- [Task]: Look through the listing and report every line that has "recherche" in it.

- [Source data]:
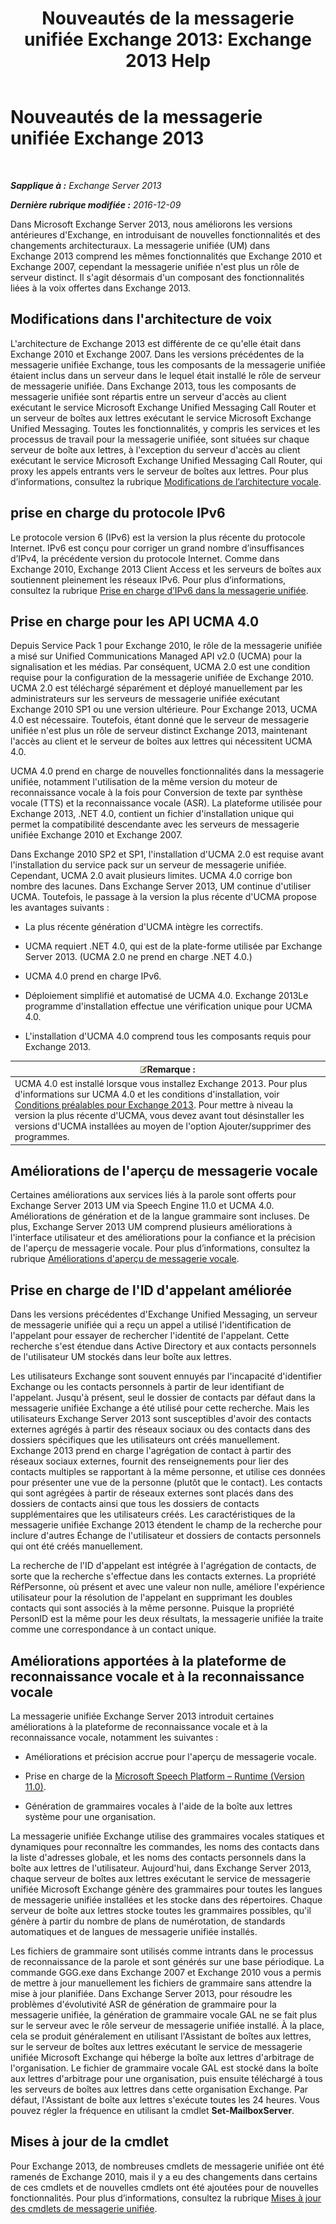 ﻿---
title: 'Nouveautés de la messagerie unifiée Exchange 2013: Exchange 2013 Help'
TOCTitle: Nouveautés de la messagerie unifiée Exchange 2013
ms:assetid: a444ef2d-d893-408e-adf9-c9d8a8b07593
ms:mtpsurl: https://technet.microsoft.com/fr-fr/library/JJ150545(v=EXCHG.150)
ms:contentKeyID: 50478939
ms.date: 04/24/2018
mtps_version: v=EXCHG.150
ms.translationtype: HT
---

# Nouveautés de la messagerie unifiée Exchange 2013

 

_**Sapplique à :** Exchange Server 2013_

_**Dernière rubrique modifiée :** 2016-12-09_

Dans Microsoft Exchange Server 2013, nous améliorons les versions antérieures d'Exchange, en introduisant de nouvelles fonctionnalités et des changements architecturaux. La messagerie unifiée (UM) dans Exchange 2013 comprend les mêmes fonctionnalités que Exchange 2010 et Exchange 2007, cependant la messagerie unifiée n'est plus un rôle de serveur distinct. Il s'agit désormais d'un composant des fonctionnalités liées à la voix offertes dans Exchange 2013.

## Modifications dans l'architecture de voix

L'architecture de Exchange 2013 est différente de ce qu'elle était dans Exchange 2010 et Exchange 2007. Dans les versions précédentes de la messagerie unifiée Exchange, tous les composants de la messagerie unifiée étaient inclus dans un serveur dans le lequel était installé le rôle de serveur de messagerie unifiée. Dans Exchange 2013, tous les composants de messagerie unifiée sont répartis entre un serveur d'accès au client exécutant le service Microsoft Exchange Unified Messaging Call Router et un serveur de boîtes aux lettres exécutant le service Microsoft Exchange Unified Messaging. Toutes les fonctionnalités, y compris les services et les processus de travail pour la messagerie unifiée, sont situées sur chaque serveur de boîte aux lettres, à l'exception du serveur d'accès au client exécutant le service Microsoft Exchange Unified Messaging Call Router, qui proxy les appels entrants vers le serveur de boîtes aux lettres. Pour plus d’informations, consultez la rubrique [Modifications de l’architecture vocale](voice-architecture-changes-exchange-2013-help.md).

## prise en charge du protocole IPv6

Le protocole version 6 (IPv6) est la version la plus récente du protocole Internet. IPv6 est conçu pour corriger un grand nombre d’insuffisances d’IPv4, la précédente version du protocole Internet. Comme dans Exchange 2010, Exchange 2013 Client Access et les serveurs de boîtes aux soutiennent pleinement les réseaux IPv6. Pour plus d’informations, consultez la rubrique [Prise en charge d’IPv6 dans la messagerie unifiée](ipv6-support-in-unified-messaging-exchange-2013-help.md).

## Prise en charge pour les API UCMA 4.0

Depuis Service Pack 1 pour Exchange 2010, le rôle de la messagerie unifiée a misé sur Unified Communications Managed API v2.0 (UCMA) pour la signalisation et les médias. Par conséquent, UCMA 2.0 est une condition requise pour la configuration de la messagerie unifiée de Exchange 2010. UCMA 2.0 est téléchargé séparément et déployé manuellement par les administrateurs sur les serveurs de messagerie unifiée exécutant Exchange 2010 SP1 ou une version ultérieure. Pour Exchange 2013, UCMA 4.0 est nécessaire. Toutefois, étant donné que le serveur de messagerie unifiée n'est plus un rôle de serveur distinct Exchange 2013, maintenant l'accès au client et le serveur de boîtes aux lettres qui nécessitent UCMA 4.0.

UCMA 4.0 prend en charge de nouvelles fonctionnalités dans la messagerie unifiée, notamment l'utilisation de la même version du moteur de reconnaissance vocale à la fois pour Conversion de texte par synthèse vocale (TTS) et la reconnaissance vocale (ASR). La plateforme utilisée pour Exchange 2013, .NET 4.0, contient un fichier d'installation unique qui permet la compatibilité descendante avec les serveurs de messagerie unifiée Exchange 2010 et Exchange 2007.

Dans Exchange 2010 SP2 et SP1, l'installation d'UCMA 2.0 est requise avant l'installation du service pack sur un serveur de messagerie unifiée. Cependant, UCMA 2.0 avait plusieurs limites. UCMA 4.0 corrige bon nombre des lacunes. Dans Exchange Server 2013, UM continue d'utiliser UCMA. Toutefois, le passage à la version la plus récente d'UCMA propose les avantages suivants :

  - La plus récente génération d'UCMA intègre les correctifs.

  - UCMA requiert .NET 4.0, qui est de la plate-forme utilisée par Exchange Server 2013. (UCMA 2.0 ne prend en charge .NET 4.0.)

  - UCMA 4.0 prend en charge IPv6.

  - Déploiement simplifié et automatisé de UCMA 4.0. Exchange 2013Le programme d'installation effectue une vérification unique pour UCMA 4.0.

  - L'installation d'UCMA 4.0 comprend tous les composants requis pour Exchange 2013.

<table>
<thead>
<tr class="header">
<th><img src="images/JJ159664.note(EXCHG.150).gif" title="Remarque" alt="Remarque" />Remarque :</th>
</tr>
</thead>
<tbody>
<tr class="odd">
<td>UCMA 4.0 est installé lorsque vous installez Exchange 2013. Pour plus d'informations sur UCMA 4.0 et les conditions d'installation, voir <a href="exchange-2013-prerequisites-exchange-2013-help.md">Conditions préalables pour Exchange 2013</a>. Pour mettre à niveau la version la plus récente d'UCMA, vous devez avant tout désinstaller les versions d'UCMA installées au moyen de l'option Ajouter/supprimer des programmes.</td>
</tr>
</tbody>
</table>


## Améliorations de l'aperçu de messagerie vocale

Certaines améliorations aux services liés à la parole sont offerts pour Exchange Server 2013 UM via Speech Engine 11.0 et UCMA 4.0. Améliorations de génération et de la langue grammaire sont incluses. De plus, Exchange Server 2013 UM comprend plusieurs améliorations à l'interface utilisateur et des améliorations pour la confiance et la précision de l'aperçu de messagerie vocale. Pour plus d’informations, consultez la rubrique [Améliorations d'aperçu de messagerie vocale](voice-mail-preview-enhancements-exchange-2013-help.md).

## Prise en charge de l'ID d'appelant améliorée

Dans les versions précédentes d'Exchange Unified Messaging, un serveur de messagerie unifiée qui a reçu un appel a utilisé l'identification de l'appelant pour essayer de rechercher l'identité de l'appelant. Cette recherche s'est étendue dans Active Directory et aux contacts personnels de l'utilisateur UM stockés dans leur boîte aux lettres.

Les utilisateurs Exchange sont souvent ennuyés par l'incapacité d'identifier Exchange ou les contacts personnels à partir de leur identifiant de l'appelant. Jusqu'à présent, seul le dossier de contacts par défaut dans la messagerie unifiée Exchange a été utilisé pour cette recherche. Mais les utilisateurs Exchange Server 2013 sont susceptibles d'avoir des contacts externes agrégés à partir des réseaux sociaux ou des contacts dans des dossiers spécifiques que les utilisateurs ont créés manuellement. Exchange 2013 prend en charge l'agrégation de contact à partir des réseaux sociaux externes, fournit des renseignements pour lier des contacts multiples se rapportant à la même personne, et utilise ces données pour présenter une vue de la personne (plutôt que le contact). Les contacts qui sont agrégées à partir de réseaux externes sont placés dans des dossiers de contacts ainsi que tous les dossiers de contacts supplémentaires que les utilisateurs créés. Les caractéristiques de la messagerie unifiée Exchange 2013 étendent le champ de la recherche pour inclure d'autres Échange de l'utilisateur et dossiers de contacts personnels qui ont été créés manuellement.

La recherche de l'ID d'appelant est intégrée à l'agrégation de contacts, de sorte que la recherche s'effectue dans les contacts externes. La propriété RéfPersonne, où présent et avec une valeur non nulle, améliore l'expérience utilisateur pour la résolution de l'appelant en supprimant les doubles contacts qui sont associés à la même personne. Puisque la propriété PersonID est la même pour les deux résultats, la messagerie unifiée la traite comme une correspondance à un contact unique.

## Améliorations apportées à la plateforme de reconnaissance vocale et à la reconnaissance vocale

La messagerie unifiée Exchange Server 2013 introduit certaines améliorations à la plateforme de reconnaissance vocale et à la reconnaissance vocale, notamment les suivantes :

  - Améliorations et précision accrue pour l'aperçu de messagerie vocale.

  - Prise en charge de la [Microsoft Speech Platform – Runtime (Version 11.0)](https://go.microsoft.com/fwlink/p/?linkid=253196).

  - Génération de grammaires vocales à l'aide de la boîte aux lettres système pour une organisation.

La messagerie unifiée Exchange utilise des grammaires vocales statiques et dynamiques pour reconnaître les commandes, les noms des contacts dans la liste d'adresses globale, et les noms des contacts personnels dans la boîte aux lettres de l'utilisateur. Aujourd'hui, dans Exchange Server 2013, chaque serveur de boîtes aux lettres exécutant le service de messagerie unifiée Microsoft Exchange génère des grammaires pour toutes les langues de messagerie unifiée installées et les stocke dans des répertoires. Chaque serveur de boîte aux lettres stocke toutes les grammaires possibles, qu'il génère à partir du nombre de plans de numérotation, de standards automatiques et de langues de messagerie unifiée installés.

Les fichiers de grammaire sont utilisés comme intrants dans le processus de reconnaissance de la parole et sont générés sur une base périodique. La commande GGG.exe dans Exchange 2007 et Exchange 2010 vous a permis de mettre à jour manuellement les fichiers de grammaire sans attendre la mise à jour planifiée. Dans Exchange Server 2013, pour résoudre les problèmes d'évolutivité ASR de génération de grammaire pour la messagerie unifiée, la génération de grammaire vocale GAL ne se fait plus sur le serveur avec le rôle serveur de messagerie unifiée installé. À la place, cela se produit généralement en utilisant l'Assistant de boîtes aux lettres, sur le serveur de boîtes aux lettres exécutant le service de messagerie unifiée Microsoft Exchange qui héberge la boîte aux lettres d'arbitrage de l'organisation. Le fichier de grammaire vocale GAL est stocké dans la boîte aux lettres d'arbitrage pour une organisation, puis ensuite téléchargé à tous les serveurs de boîtes aux lettres dans cette organisation Exchange. Par défaut, l'Assistant de boîte aux lettres s'exécute toutes les 24 heures. Vous pouvez régler la fréquence en utilisant la cmdlet **Set-MailboxServer**.

## Mises à jour de la cmdlet

Pour Exchange 2013, de nombreuses cmdlets de messagerie unifiée ont été ramenés de Exchange 2010, mais il y a eu des changements dans certains de ces cmdlets et de nouvelles cmdlets ont été ajoutées pour de nouvelles fonctionnalités. Pour plus d’informations, consultez la rubrique [Mises à jour des cmdlets de messagerie unifiée](unified-messaging-cmdlet-updates-exchange-2013-help.md).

- [Problem solution]:
Dans les versions précédentes d'Exchange Unified Messaging, un serveur de messagerie unifiée qui a reçu un appel a utilisé l'identification de l'appelant pour essayer de rechercher l'identité de l'appelant. Cette recherche s'est étendue dans Active Directory et aux contacts personnels de l'utilisateur UM stockés dans leur boîte aux lettres.
Les utilisateurs Exchange sont souvent ennuyés par l'incapacité d'identifier Exchange ou les contacts personnels à partir de leur identifiant de l'appelant. Jusqu'à présent, seul le dossier de contacts par défaut dans la messagerie unifiée Exchange a été utilisé pour cette recherche. Mais les utilisateurs Exchange Server 2013 sont susceptibles d'avoir des contacts externes agrégés à partir des réseaux sociaux ou des contacts dans des dossiers spécifiques que les utilisateurs ont créés manuellement. Exchange 2013 prend en charge l'agrégation de contact à partir des réseaux sociaux externes, fournit des renseignements pour lier des contacts multiples se rapportant à la même personne, et utilise ces données pour présenter une vue de la personne (plutôt que le contact). Les contacts qui sont agrégées à partir de réseaux externes sont placés dans des dossiers de contacts ainsi que tous les dossiers de contacts supplémentaires que les utilisateurs créés. Les caractéristiques de la messagerie unifiée Exchange 2013 étendent le champ de la recherche pour inclure d'autres Échange de l'utilisateur et dossiers de contacts personnels qui ont été créés manuellement.
La recherche de l'ID d'appelant est intégrée à l'agrégation de contacts, de sorte que la recherche s'effectue dans les contacts externes. La propriété RéfPersonne, où présent et avec une valeur non nulle, améliore l'expérience utilisateur pour la résolution de l'appelant en supprimant les doubles contacts qui sont associés à la même personne. Puisque la propriété PersonID est la même pour les deux résultats, la messagerie unifiée la traite comme une correspondance à un contact unique.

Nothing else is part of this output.